YOU ARE SHITTING ME. Are you serious? Really??? I know, you’ve been telling me for weeks that compassion is the antidote to anger, but I’m having difficulty incorporating that. How can Jesus just be sitting on that cross, in terrible physical suffering, torn away from his family and his work – he wasn’t angry at all?

Jesus, he foresaw it actually. And so, he felt resigned when he understood it was about to happen. Once he was (walking with the cross) he began to leave his body, he drifted in and out, he connected completely with Heaven and so he found compassion for his persecutors.

Wow. Compassion is channeled from Heaven. It makes sense. Isn’t compassion just another way of saying love? If so, why didn’t turning anger into love work for the hippie kids of the 60s? Why didn’t it work for you?

Well, because you can be compassionate and still address your own needs. The expression of anger is the expression of what you need to feel comfortable, your boundaries or your need for more freedom. Your needs can also be expressed and met when you speak through compassion – it’s more effective than speaking through rage. Often when we talk of speaking through love, we associate it with martyrdom, with motherhood, with unconditional giving, not creating balance for ourselves.
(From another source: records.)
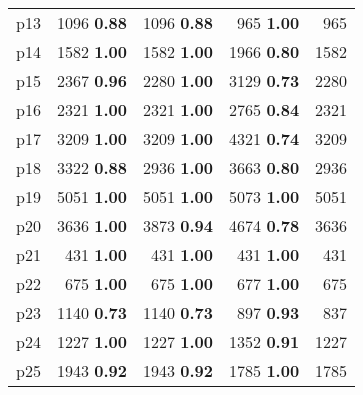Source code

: \begin{tabular}{lrrrr}
\multicolumn{1}{l|}{p13} & {\footnotesize 1096} \textbf{0.88} & {\footnotesize 1096} \textbf{0.88} & {\footnotesize 965} \textbf{1.00} & \multicolumn{1}{|r}{965}\\
\multicolumn{1}{l|}{p14} & {\footnotesize 1582} \textbf{1.00} & {\footnotesize 1582} \textbf{1.00} & {\footnotesize 1966} \textbf{0.80} & \multicolumn{1}{|r}{1582}\\
\multicolumn{1}{l|}{p15} & {\footnotesize 2367} \textbf{0.96} & {\footnotesize 2280} \textbf{1.00} & {\footnotesize 3129} \textbf{0.73} & \multicolumn{1}{|r}{2280}\\
\multicolumn{1}{l|}{p16} & {\footnotesize 2321} \textbf{1.00} & {\footnotesize 2321} \textbf{1.00} & {\footnotesize 2765} \textbf{0.84} & \multicolumn{1}{|r}{2321}\\
\multicolumn{1}{l|}{p17} & {\footnotesize 3209} \textbf{1.00} & {\footnotesize 3209} \textbf{1.00} & {\footnotesize 4321} \textbf{0.74} & \multicolumn{1}{|r}{3209}\\
\multicolumn{1}{l|}{p18} & {\footnotesize 3322} \textbf{0.88} & {\footnotesize 2936} \textbf{1.00} & {\footnotesize 3663} \textbf{0.80} & \multicolumn{1}{|r}{2936}\\
\multicolumn{1}{l|}{p19} & {\footnotesize 5051} \textbf{1.00} & {\footnotesize 5051} \textbf{1.00} & {\footnotesize 5073} \textbf{1.00} & \multicolumn{1}{|r}{5051}\\
\multicolumn{1}{l|}{p20} & {\footnotesize 3636} \textbf{1.00} & {\footnotesize 3873} \textbf{0.94} & {\footnotesize 4674} \textbf{0.78} & \multicolumn{1}{|r}{3636}\\
\multicolumn{1}{l|}{p21} & {\footnotesize 431} \textbf{1.00} & {\footnotesize 431} \textbf{1.00} & {\footnotesize 431} \textbf{1.00} & \multicolumn{1}{|r}{431}\\
\multicolumn{1}{l|}{p22} & {\footnotesize 675} \textbf{1.00} & {\footnotesize 675} \textbf{1.00} & {\footnotesize 677} \textbf{1.00} & \multicolumn{1}{|r}{675}\\
\multicolumn{1}{l|}{p23} & {\footnotesize 1140} \textbf{0.73} & {\footnotesize 1140} \textbf{0.73} & {\footnotesize 897} \textbf{0.93} & \multicolumn{1}{|r}{837}\\
\multicolumn{1}{l|}{p24} & {\footnotesize 1227} \textbf{1.00} & {\footnotesize 1227} \textbf{1.00} & {\footnotesize 1352} \textbf{0.91} & \multicolumn{1}{|r}{1227}\\
\multicolumn{1}{l|}{p25} & {\footnotesize 1943} \textbf{0.92} & {\footnotesize 1943} \textbf{0.92} & {\footnotesize 1785} \textbf{1.00} & \multicolumn{1}{|r}{1785}\\

\end{tabular}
I’m pretty sure Jesus’ needs weren’t being met when he was crucified.

Yes, well, we can’t all be Jesus.

That is such a great line, John. Thanks for talking to us. I’m still confused about all this, but we’ll keep working on it until I get it.

(I think I heard him say “Walk in Love” but my logical mind questions it in context, it doesn’t seem like something John would say. Oh wait, it’s something Jesus would say. Thanks, my friend.)